- [Document images with source code]
___

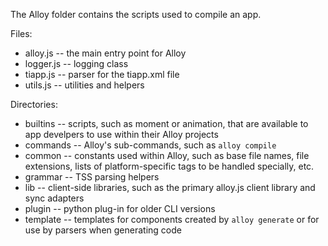 The Alloy folder contains the scripts used to compile an app.

Files:

* alloy.js -- the main entry point for Alloy
* logger.js -- logging class
* tiapp.js -- parser for the tiapp.xml file
* utils.js -- utilities and helpers

Directories:

* builtins -- scripts, such as moment or animation, that are available to app develpers to use within their Alloy projects
* commands -- Alloy's sub-commands, such as `alloy compile`
* common -- constants used within Alloy, such as base file names, file extensions, lists of platform-specific tags to be handled specially, etc.
* grammar -- TSS parsing helpers
* lib -- client-side libraries, such as the primary alloy.js client library and sync adapters
* plugin -- python plug-in for older CLI versions
* template -- templates for components created by `alloy generate` or for use by parsers when generating code

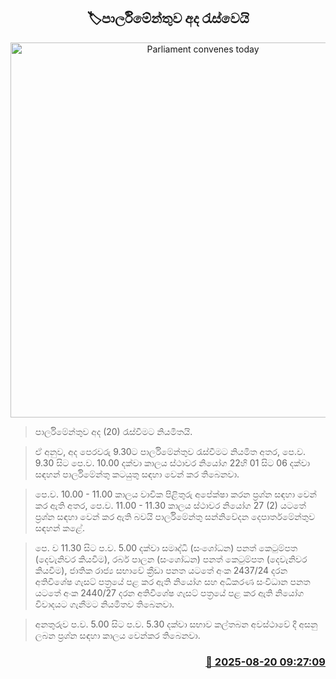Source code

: <p align='center'><b><h2 align='center' title='Parliament convenes today'>🏷පාර්ලිමේන්තුව අද රැස්වෙයි</h2></b></p>
<p align='center'><img src='https://helakuru.sgp1.cdn.digitaloceanspaces.com/esana/images/lib/parliment-new-01[1].jpg' width='600' alt='Parliament convenes today'></p>

> පාර්ලිමේන්තුව අද (20) රැස්වීමට නියමිතයි.

> ඒ අනුව, අද පෙරවරු 9.30ට පාර්ලිමේන්තුව රැස්වීමට නියමිත අතර, පෙ.ව. 9.30 සිට පෙ.ව. 10.00 දක්වා කාලය ස්ථාවර නියෝග 22හි 01 සිට 06 දක්වා සඳහන් පාර්ලිමේන්තු කටයුතු සඳහා වෙන් කර තිබෙනවා.

> පෙ.ව. 10.00 - 11.00 කාලය වාචික පිළිතුරු අපේක්ෂා කරන ප්‍රශ්න සඳහා වෙන් කර ඇති අතර, පෙ.ව. 11.00 - 11.30 කාලය ස්ථාවර නියෝග 27 (2) යටතේ ප්‍රශ්න සඳහා වෙන් කර ඇති බවයි පාර්ලිමේන්තු සන්නිවේදන දෙපාර්තමේන්තුව සඳහන් කළේ.

> පෙ. ව 11.30 සිට ප.ව. 5.00 දක්වා සමෘද්ධි (සංශෝධන) පනත් කෙටුම්පත (දෙවැනිවර කියවීම), රබර් පාලන (සංශෝධන) පනත් කෙටුම්පත (දෙවැනිවර කියවීම), ජාතික රාජ්‍ය සභාවේ ක්‍රීඩා පනත යටතේ අංක 2437/24 දරන අතිවිශේෂ ගැසට් පත්‍රයේ පළ කර ඇති නියෝග සහ අධිකරණ සංවිධාන පනත යටතේ අංක 2440/27 දරන අතිවිශේෂ ගැසට් පත්‍රයේ පළ කර ඇති නියෝග විවාදයට ගැනීමට නියමිතව තිබෙනවා.

> අනතුරුව ප.ව. 5.00 සිට ප.ව. 5.30 දක්වා සභාව කල්තබන අවස්ථාවේ දී අසනු ලබන ප්‍රශ්න සඳහා කාලය වෙන්කර තිබෙනවා.



<h3 align='right'><a href='https://www.helakuru.lk/esana/p/112846/'>📅 2025-08-20 09:27:09</a></h3>
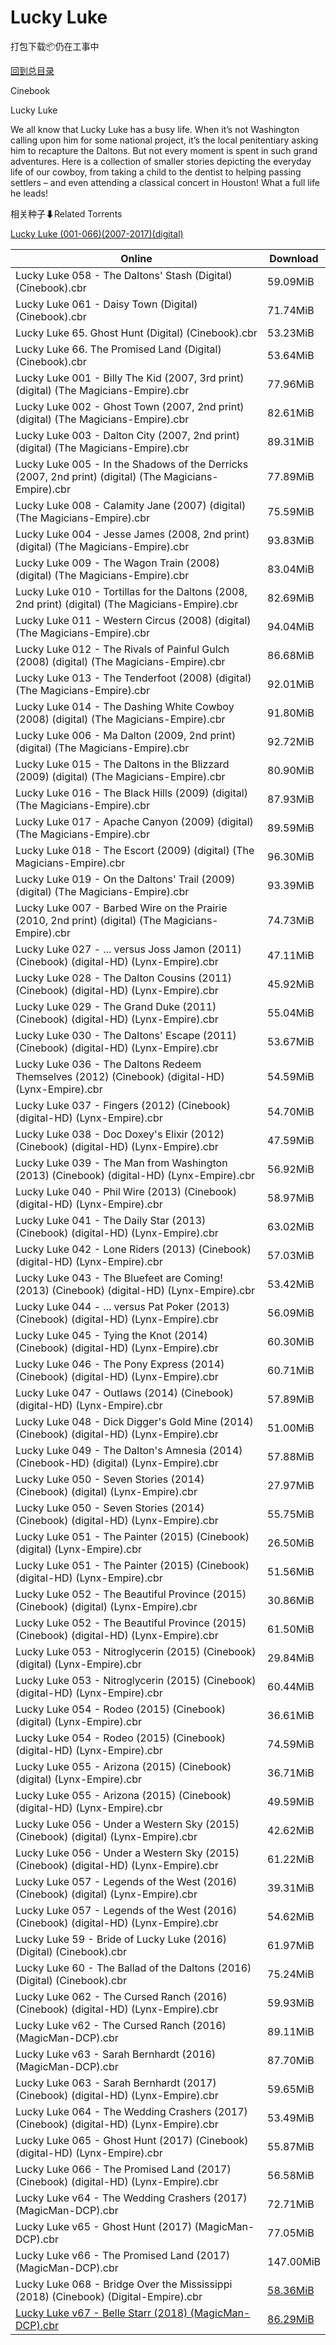 # Lucky Luke

打包下载📦仍在工事中

[回到总目录](/Catalogs.md)

Cinebook

Lucky Luke

We all know that Lucky Luke has a busy life. When it’s not Washington calling upon him for some national project, it’s the local penitentiary asking him to recapture the Daltons. But not every moment is spent in such grand adventures. Here is a collection of smaller stories depicting the everyday life of our cowboy, from taking a child to the dentist to helping passing settlers – and even attending a classical concert in Houston! What a full life he leads!





相关种子⬇Related Torrents

[Lucky Luke (001-066)(2007-2017)(digital)](https://github.com/alicewish/markdown/blob/master/torrent/Lucky-Luke--001-066--2007-2017--digital.md)

Online | Download
--- | ---
Lucky Luke 058 - The Daltons' Stash (Digital) (Cinebook).cbr | 59.09MiB
Lucky Luke 061 - Daisy Town (Digital) (Cinebook).cbr | 71.74MiB
Lucky Luke 65. Ghost Hunt (Digital) (Cinebook).cbr | 53.23MiB
Lucky Luke 66. The Promised Land (Digital) (Cinebook).cbr | 53.64MiB
Lucky Luke 001 - Billy The Kid (2007, 3rd print) (digital) (The Magicians-Empire).cbr | 77.96MiB
Lucky Luke 002 - Ghost Town (2007, 2nd print) (digital) (The Magicians-Empire).cbr | 82.61MiB
Lucky Luke 003 - Dalton City (2007, 2nd print) (digital) (The Magicians-Empire).cbr | 89.31MiB
Lucky Luke 005 - In the Shadows of the Derricks (2007, 2nd print) (digital) (The Magicians-Empire).cbr | 77.89MiB
Lucky Luke 008 - Calamity Jane (2007) (digital) (The Magicians-Empire).cbr | 75.59MiB
Lucky Luke 004 - Jesse James (2008, 2nd print) (digital) (The Magicians-Empire).cbr | 93.83MiB
Lucky Luke 009 - The Wagon Train (2008) (digital) (The Magicians-Empire).cbr | 83.04MiB
Lucky Luke 010 - Tortillas for the Daltons (2008, 2nd print) (digital) (The Magicians-Empire).cbr | 82.69MiB
Lucky Luke 011 - Western Circus (2008) (digital) (The Magicians-Empire).cbr | 94.04MiB
Lucky Luke 012 - The Rivals of Painful Gulch (2008) (digital) (The Magicians-Empire).cbr | 86.68MiB
Lucky Luke 013 - The Tenderfoot (2008) (digital) (The Magicians-Empire).cbr | 92.01MiB
Lucky Luke 014 - The Dashing White Cowboy (2008) (digital) (The Magicians-Empire).cbr | 91.80MiB
Lucky Luke 006 - Ma Dalton (2009, 2nd print) (digital) (The Magicians-Empire).cbr | 92.72MiB
Lucky Luke 015 - The Daltons in the Blizzard (2009) (digital) (The Magicians-Empire).cbr | 80.90MiB
Lucky Luke 016 - The Black Hills (2009) (digital) (The Magicians-Empire).cbr | 87.93MiB
Lucky Luke 017 - Apache Canyon (2009) (digital) (The Magicians-Empire).cbr | 89.59MiB
Lucky Luke 018 - The Escort (2009) (digital) (The Magicians-Empire).cbr | 96.30MiB
Lucky Luke 019 - On the Daltons' Trail (2009) (digital) (The Magicians-Empire).cbr | 93.39MiB
Lucky Luke 007 - Barbed Wire on the Prairie (2010, 2nd print) (digital) (The Magicians-Empire).cbr | 74.73MiB
Lucky Luke 027 - ... versus Joss Jamon (2011) (Cinebook) (digital-HD) (Lynx-Empire).cbr | 47.11MiB
Lucky Luke 028 - The Dalton Cousins (2011) (Cinebook) (digital-HD) (Lynx-Empire).cbr | 45.92MiB
Lucky Luke 029 - The Grand Duke (2011) (Cinebook) (digital-HD) (Lynx-Empire).cbr | 55.04MiB
Lucky Luke 030 - The Daltons' Escape (2011) (Cinebook) (digital-HD) (Lynx-Empire).cbr | 53.67MiB
Lucky Luke 036 - The Daltons Redeem Themselves (2012) (Cinebook) (digital-HD) (Lynx-Empire).cbr | 54.59MiB
Lucky Luke 037 - Fingers (2012) (Cinebook) (digital-HD) (Lynx-Empire).cbr | 54.70MiB
Lucky Luke 038 - Doc Doxey's Elixir (2012) (Cinebook) (digital-HD) (Lynx-Empire).cbr | 47.59MiB
Lucky Luke 039 - The Man from Washington (2013) (Cinebook) (digital-HD) (Lynx-Empire).cbr | 56.92MiB
Lucky Luke 040 - Phil Wire (2013) (Cinebook) (digital-HD) (Lynx-Empire).cbr | 58.97MiB
Lucky Luke 041 - The Daily Star (2013) (Cinebook) (digital-HD) (Lynx-Empire).cbr | 63.02MiB
Lucky Luke 042 - Lone Riders (2013) (Cinebook) (digital-HD) (Lynx-Empire).cbr | 57.03MiB
Lucky Luke 043 - The Bluefeet are Coming! (2013) (Cinebook) (digital-HD) (Lynx-Empire).cbr | 53.42MiB
Lucky Luke 044 - ... versus Pat Poker (2013) (Cinebook) (digital-HD) (Lynx-Empire).cbr | 56.09MiB
Lucky Luke 045 - Tying the Knot (2014) (Cinebook) (digital-HD) (Lynx-Empire).cbr | 60.30MiB
Lucky Luke 046 - The Pony Express (2014) (Cinebook) (digital-HD) (Lynx-Empire).cbr | 60.71MiB
Lucky Luke 047 - Outlaws (2014) (Cinebook) (digital-HD) (Lynx-Empire).cbr | 57.89MiB
Lucky Luke 048 - Dick Digger's Gold Mine (2014) (Cinebook) (digital-HD) (Lynx-Empire).cbr | 51.00MiB
Lucky Luke 049 - The Dalton's Amnesia (2014) (Cinebook-HD) (digital) (Lynx-Empire).cbr | 57.88MiB
Lucky Luke 050 - Seven Stories (2014) (Cinebook) (digital) (Lynx-Empire).cbr | 27.97MiB
Lucky Luke 050 - Seven Stories (2014) (Cinebook) (digital-HD) (Lynx-Empire).cbr | 55.75MiB
Lucky Luke 051 - The Painter (2015) (Cinebook) (digital) (Lynx-Empire).cbr | 26.50MiB
Lucky Luke 051 - The Painter (2015) (Cinebook) (digital-HD) (Lynx-Empire).cbr | 51.56MiB
Lucky Luke 052 - The Beautiful Province (2015) (Cinebook) (digital) (Lynx-Empire).cbr | 30.86MiB
Lucky Luke 052 - The Beautiful Province (2015) (Cinebook) (digital-HD) (Lynx-Empire).cbr | 61.50MiB
Lucky Luke 053 - Nitroglycerin (2015) (Cinebook) (digital) (Lynx-Empire).cbr | 29.84MiB
Lucky Luke 053 - Nitroglycerin (2015) (Cinebook) (digital-HD) (Lynx-Empire).cbr | 60.44MiB
Lucky Luke 054 - Rodeo (2015) (Cinebook) (digital) (Lynx-Empire).cbr | 36.61MiB
Lucky Luke 054 - Rodeo (2015) (Cinebook) (digital-HD) (Lynx-Empire).cbr | 74.59MiB
Lucky Luke 055 - Arizona (2015) (Cinebook) (digital) (Lynx-Empire).cbr | 36.71MiB
Lucky Luke 055 - Arizona (2015) (Cinebook) (digital-HD) (Lynx-Empire).cbr | 49.59MiB
Lucky Luke 056 - Under a Western Sky (2015) (Cinebook) (digital) (Lynx-Empire).cbr | 42.62MiB
Lucky Luke 056 - Under a Western Sky (2015) (Cinebook) (digital-HD) (Lynx-Empire).cbr | 61.22MiB
Lucky Luke 057 - Legends of the West (2016) (Cinebook) (digital) (Lynx-Empire).cbr | 39.31MiB
Lucky Luke 057 - Legends of the West (2016) (Cinebook) (digital-HD) (Lynx-Empire).cbr | 54.62MiB
Lucky Luke 59 - Bride of Lucky Luke (2016) (Digital) (Cinebook).cbr | 61.97MiB
Lucky Luke 60 - The Ballad of the Daltons (2016) (Digital) (Cinebook).cbr | 75.24MiB
Lucky Luke 062 - The Cursed Ranch (2016) (Cinebook) (digital-HD) (Lynx-Empire).cbr | 59.93MiB
Lucky Luke v62 - The Cursed Ranch (2016) (MagicMan-DCP).cbr | 89.11MiB
Lucky Luke v63 - Sarah Bernhardt (2016) (MagicMan-DCP).cbr | 87.70MiB
Lucky Luke 063 - Sarah Bernhardt (2017) (Cinebook) (digital-HD) (Lynx-Empire).cbr | 59.65MiB
Lucky Luke 064 - The Wedding Crashers (2017) (Cinebook) (digital-HD) (Lynx-Empire).cbr | 53.49MiB
Lucky Luke 065 - Ghost Hunt (2017) (Cinebook) (digital-HD) (Lynx-Empire).cbr | 55.87MiB
Lucky Luke 066 - The Promised Land (2017) (Cinebook) (digital-HD) (Lynx-Empire).cbr | 56.58MiB
Lucky Luke v64 - The Wedding Crashers (2017) (MagicMan-DCP).cbr | 72.71MiB
Lucky Luke v65 - Ghost Hunt (2017) (MagicMan-DCP).cbr | 77.05MiB
Lucky Luke v66 - The Promised Land (2017) (MagicMan-DCP).cbr | 147.00MiB
Lucky Luke 068 - Bridge Over the Mississippi (2018) (Cinebook) (Digital-Empire).cbr | [58.36MiB](https://pan.baidu.com/s/1lub5PO6RGwJoOkg8yOwZiA#list/path=%2F0-Day%20Week%20of%202018%20Q2%2F0-Day%20Week%20of%202018.06.20%2F%E3%82%B7%E3%82%BB%E3%82%B7%E3%82%AD%E3%82%B5%E3%82%A8%E3%82%BF%E3%82%AD%E3%82%A6%E3%82%BB%E3%82%B3%E3%82%AB%E3%82%A8%E3%82%BF%E3%82%A4%E3%82%BB%E3%82%A8%E3%82%B7%E3%82%B9%E3%82%AA%E3%82%AD%E3%82%B1%E3%82%A4%E3%82%BB%E3%82%AB%E3%82%AA%E3%82%AF%E3%82%BD%E3%82%B7%E3%82%B3%E3%82%AF%E3%82%B5&parentPath=%2F0-Day%20Week%20of%202018%20Q2)
[Lucky Luke v67 - Belle Starr (2018) (MagicMan-DCP).cbr](https://github.com/alicewish/markdown/blob/master/comic/Lucky-Luke-v67-Belle-Starr-2018-MagicMan-DCP-cbr.md) | [86.29MiB](https://pan.baidu.com/s/1h9jMC2Lio6fsZcY1C5iw9Q#list/path=%2F0-Day%20Week%20of%202018%20Q2%2F0-Day%20Week%20of%202018.04.25%2F%E3%82%AA%E3%82%B5%E3%82%B3%E3%82%AD%E3%82%BB%E3%82%BD%E3%82%BF%E3%82%AD%E3%82%BF%E3%82%A8%E3%82%B9%E3%82%AA%E3%82%AA%E3%82%B7%E3%82%B3%E3%82%A4%E3%82%AD%E3%82%A8%E3%82%BF%E3%82%A4%E3%82%BF%E3%82%AB%E3%82%B7%E3%82%BB%E3%82%B9%E3%82%BF%E3%82%AA%E3%82%BD%E3%82%BD%E3%82%AF%E3%82%BB%E3%82%A6&parentPath=%2F0-Day%20Week%20of%202018%20Q2)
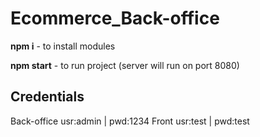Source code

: # Ecommerce_Back-office

**npm i**  - to install modules

**npm start**  - to run project (server will run on port 8080)

Credentials
-----------

Back-office usr:admin | pwd:1234
Front       usr:test  | pwd:test
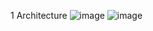 1 Architecture
![image](https://user-images.githubusercontent.com/101012011/168321967-4edc8d52-0577-4391-a0d7-c0b6e02d3d00.png)
![image](https://user-images.githubusercontent.com/101012011/168322266-7dcb9cf8-35f6-427f-8388-5fb1b0b06289.png)
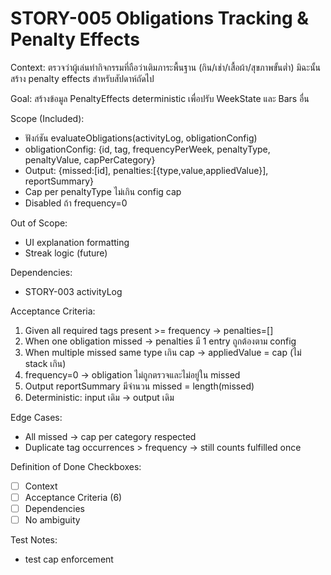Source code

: # STORY-005 Obligations Tracking & Penalty Effects

Context:
ตรวจว่าผู้เล่นทำกิจกรรมที่ถือว่าเติมภาระพื้นฐาน (กิน/เช่า/เสื้อผ้า/สุขภาพขั้นต่ำ) มิฉะนั้นสร้าง penalty effects สำหรับสัปดาห์ถัดไป

Goal:
สร้างข้อมูล PenaltyEffects deterministic เพื่อปรับ WeekState และ Bars อื่น

Scope (Included):
- ฟังก์ชัน evaluateObligations(activityLog, obligationConfig)
- obligationConfig: {id, tag, frequencyPerWeek, penaltyType, penaltyValue, capPerCategory}
- Output: {missed:[id], penalties:[{type,value,appliedValue}], reportSummary}
- Cap per penaltyType ไม่เกิน config cap
- Disabled ถ้า frequency=0

Out of Scope:
- UI explanation formatting
- Streak logic (future)

Dependencies:
- STORY-003 activityLog

Acceptance Criteria:
1. Given all required tags present >= frequency -> penalties=[]
2. When one obligation missed -> penalties มี 1 entry ถูกต้องตาม config
3. When multiple missed same type เกิน cap -> appliedValue = cap (ไม่ stack เกิน)
4. frequency=0 -> obligation ไม่ถูกตรวจและไม่อยู่ใน missed
5. Output reportSummary มีจำนวน missed = length(missed)
6. Deterministic: input เดิม -> output เดิม

Edge Cases:
- All missed -> cap per category respected
- Duplicate tag occurrences > frequency -> still counts fulfilled once

Definition of Done Checkboxes:
- [ ] Context
- [ ] Acceptance Criteria (6)
- [ ] Dependencies
- [ ] No ambiguity

Test Notes:
- test cap enforcement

___

- [TASK ITEM] Go through the data above and print exactly the lines from its first line through the line holding "today'>🏷පාර්ලිමේන්තුව අද රැස්වෙයි</h2></b></p>", both included, leaving pictures aside.

- [YOUR SOLUTION]
 The Alloy folder contains the scripts used to compile an app.

Files:

* alloy.js -- the main entry point for Alloy
* logger.js -- logging class
* tiapp.js -- parser for the tiapp.xml file
* utils.js -- utilities and helpers

Directories:

* builtins -- scripts, such as moment or animation, that are available to app develpers to use within their Alloy projects
* commands -- Alloy's sub-commands, such as `alloy compile`
* common -- constants used within Alloy, such as base file names, file extensions, lists of platform-specific tags to be handled specially, etc.
* grammar -- TSS parsing helpers
* lib -- client-side libraries, such as the primary alloy.js client library and sync adapters
* plugin -- python plug-in for older CLI versions
* template -- templates for components created by `alloy generate` or for use by parsers when generating code

Source code

: <p align='center'><b><h2 align='center' title='Parliament convenes today'>🏷පාර්ලිමේන්තුව අද රැස්වෙයි</h2></b></p>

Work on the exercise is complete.